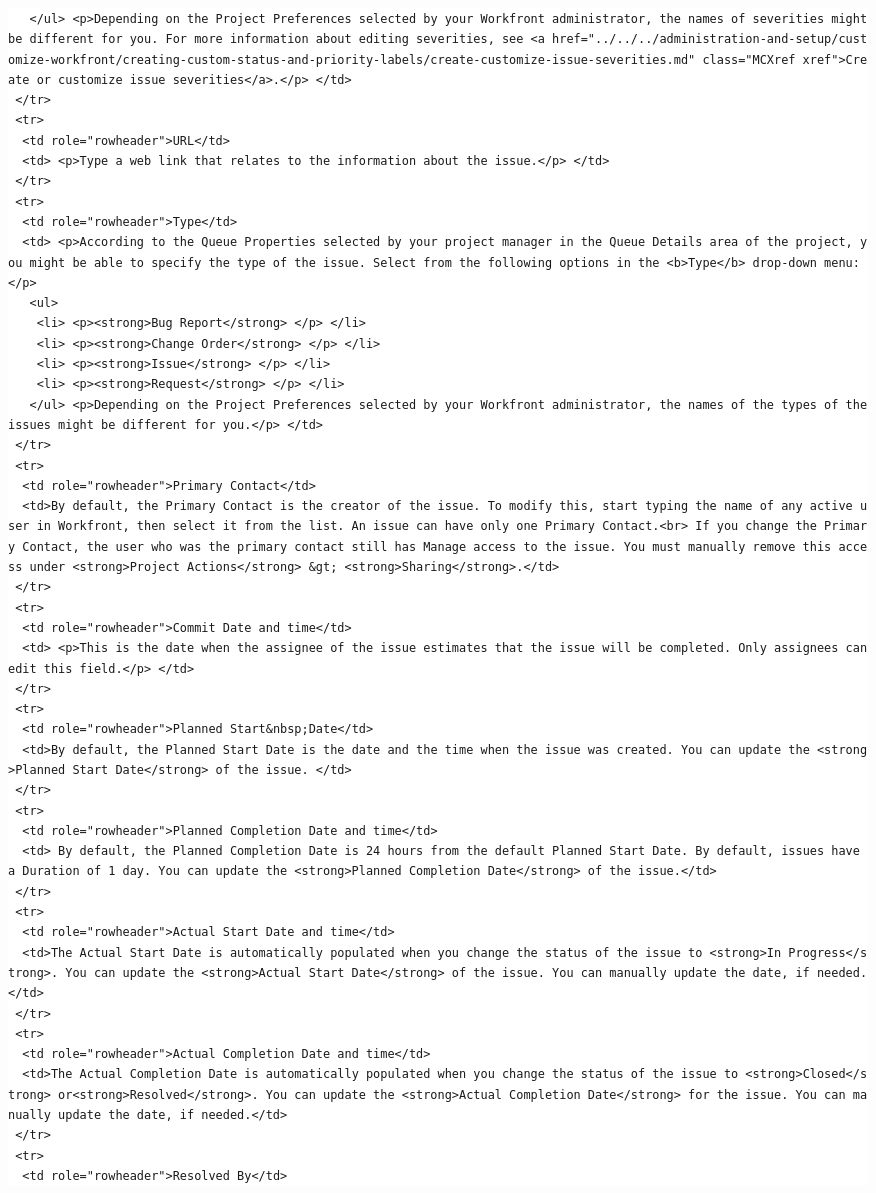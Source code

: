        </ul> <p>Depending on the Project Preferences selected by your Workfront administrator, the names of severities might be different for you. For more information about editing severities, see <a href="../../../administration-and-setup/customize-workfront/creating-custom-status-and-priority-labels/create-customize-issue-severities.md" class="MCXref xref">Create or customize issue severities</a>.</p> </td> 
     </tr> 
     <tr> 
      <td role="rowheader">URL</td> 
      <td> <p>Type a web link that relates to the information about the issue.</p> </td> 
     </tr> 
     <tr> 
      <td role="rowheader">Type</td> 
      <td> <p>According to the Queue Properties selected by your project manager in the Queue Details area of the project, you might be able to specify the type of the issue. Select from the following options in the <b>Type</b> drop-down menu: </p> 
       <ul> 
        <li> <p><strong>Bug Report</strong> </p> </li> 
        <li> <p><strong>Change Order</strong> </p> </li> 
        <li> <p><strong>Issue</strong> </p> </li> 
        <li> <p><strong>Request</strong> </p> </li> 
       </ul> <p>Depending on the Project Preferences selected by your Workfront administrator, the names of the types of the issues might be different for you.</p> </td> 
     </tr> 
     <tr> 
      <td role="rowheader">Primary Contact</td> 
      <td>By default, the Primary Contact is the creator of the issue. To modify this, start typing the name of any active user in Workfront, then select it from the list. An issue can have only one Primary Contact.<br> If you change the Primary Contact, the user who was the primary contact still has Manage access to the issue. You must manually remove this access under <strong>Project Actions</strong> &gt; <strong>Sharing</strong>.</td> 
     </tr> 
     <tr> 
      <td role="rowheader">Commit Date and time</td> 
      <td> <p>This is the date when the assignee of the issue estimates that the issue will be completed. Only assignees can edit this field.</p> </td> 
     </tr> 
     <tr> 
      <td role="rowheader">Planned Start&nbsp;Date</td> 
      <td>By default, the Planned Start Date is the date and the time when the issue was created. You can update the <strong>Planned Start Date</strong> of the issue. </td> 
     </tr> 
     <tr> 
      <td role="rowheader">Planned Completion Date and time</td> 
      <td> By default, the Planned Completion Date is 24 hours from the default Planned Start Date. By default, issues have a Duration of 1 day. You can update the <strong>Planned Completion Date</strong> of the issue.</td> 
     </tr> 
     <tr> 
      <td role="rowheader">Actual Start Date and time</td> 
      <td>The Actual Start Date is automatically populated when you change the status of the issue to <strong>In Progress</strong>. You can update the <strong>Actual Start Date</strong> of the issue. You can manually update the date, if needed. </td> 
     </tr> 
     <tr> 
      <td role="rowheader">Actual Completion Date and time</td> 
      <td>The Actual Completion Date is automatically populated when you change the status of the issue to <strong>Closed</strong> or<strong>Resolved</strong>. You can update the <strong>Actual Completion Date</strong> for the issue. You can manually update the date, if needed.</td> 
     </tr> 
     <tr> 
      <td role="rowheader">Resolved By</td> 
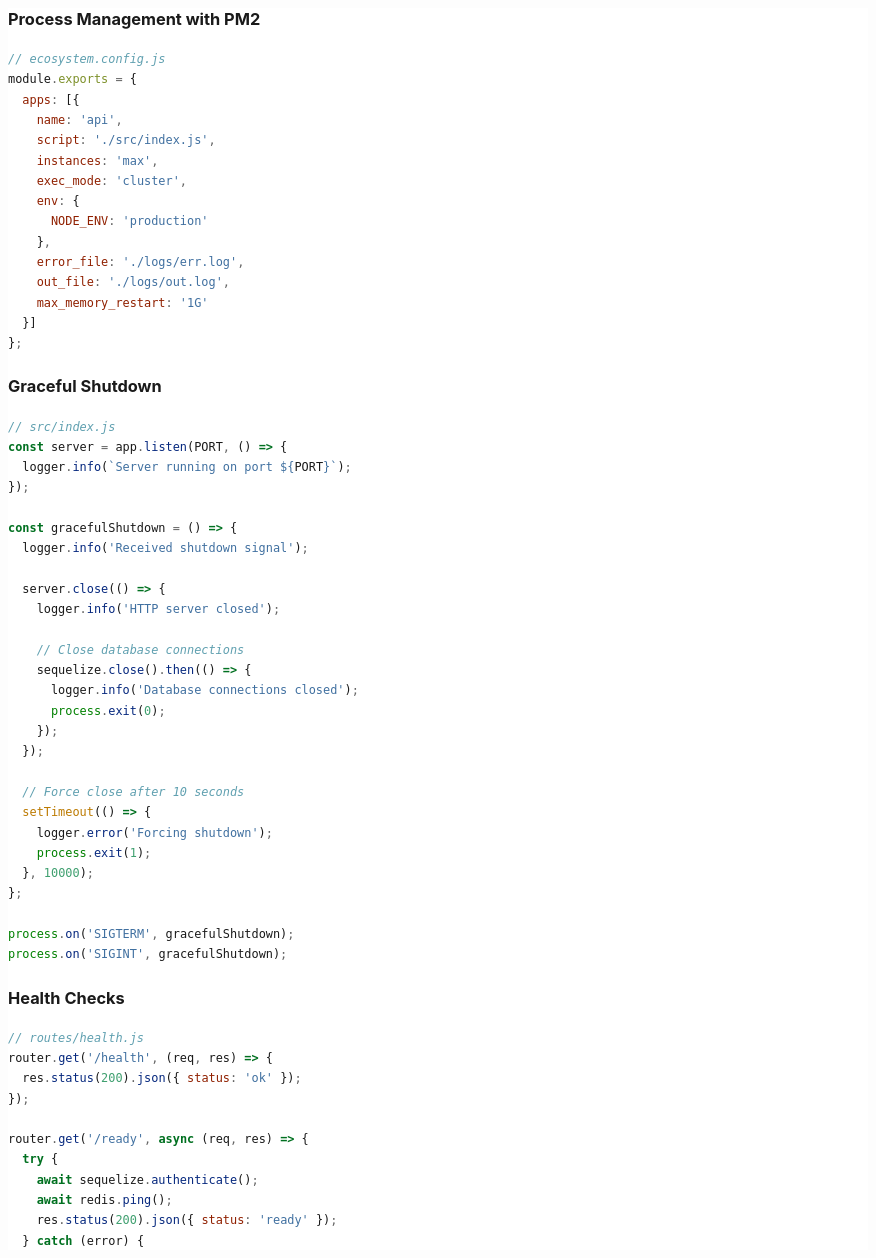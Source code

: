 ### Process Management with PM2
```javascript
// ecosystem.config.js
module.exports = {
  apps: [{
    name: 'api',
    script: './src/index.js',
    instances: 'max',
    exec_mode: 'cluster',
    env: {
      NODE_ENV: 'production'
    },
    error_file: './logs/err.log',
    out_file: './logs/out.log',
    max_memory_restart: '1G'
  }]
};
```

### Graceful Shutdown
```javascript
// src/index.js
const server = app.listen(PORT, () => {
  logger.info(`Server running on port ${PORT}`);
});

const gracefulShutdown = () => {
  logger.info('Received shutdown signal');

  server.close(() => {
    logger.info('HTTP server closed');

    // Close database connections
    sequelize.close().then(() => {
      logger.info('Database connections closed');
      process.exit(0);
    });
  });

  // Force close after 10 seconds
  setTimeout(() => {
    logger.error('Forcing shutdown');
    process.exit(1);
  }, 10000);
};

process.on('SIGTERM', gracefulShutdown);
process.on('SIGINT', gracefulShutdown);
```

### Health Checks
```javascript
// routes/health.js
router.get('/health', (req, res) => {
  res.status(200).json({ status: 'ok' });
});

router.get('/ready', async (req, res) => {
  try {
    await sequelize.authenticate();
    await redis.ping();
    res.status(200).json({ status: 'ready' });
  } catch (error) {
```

++++++++

Exercise: Filter the lines above, keeping and copying those that contain "about".

Task result:
:        </ul> <p>Depending on the Project Preferences selected by your Workfront administrator, the names of severities might be different for you. For more information about editing severities, see <a href="../../../administration-and-setup/customize-workfront/creating-custom-status-and-priority-labels/create-customize-issue-severities.md" class="MCXref xref">Create or customize issue severities</a>.</p> </td> 
      <td> <p>Type a web link that relates to the information about the issue.</p> </td> 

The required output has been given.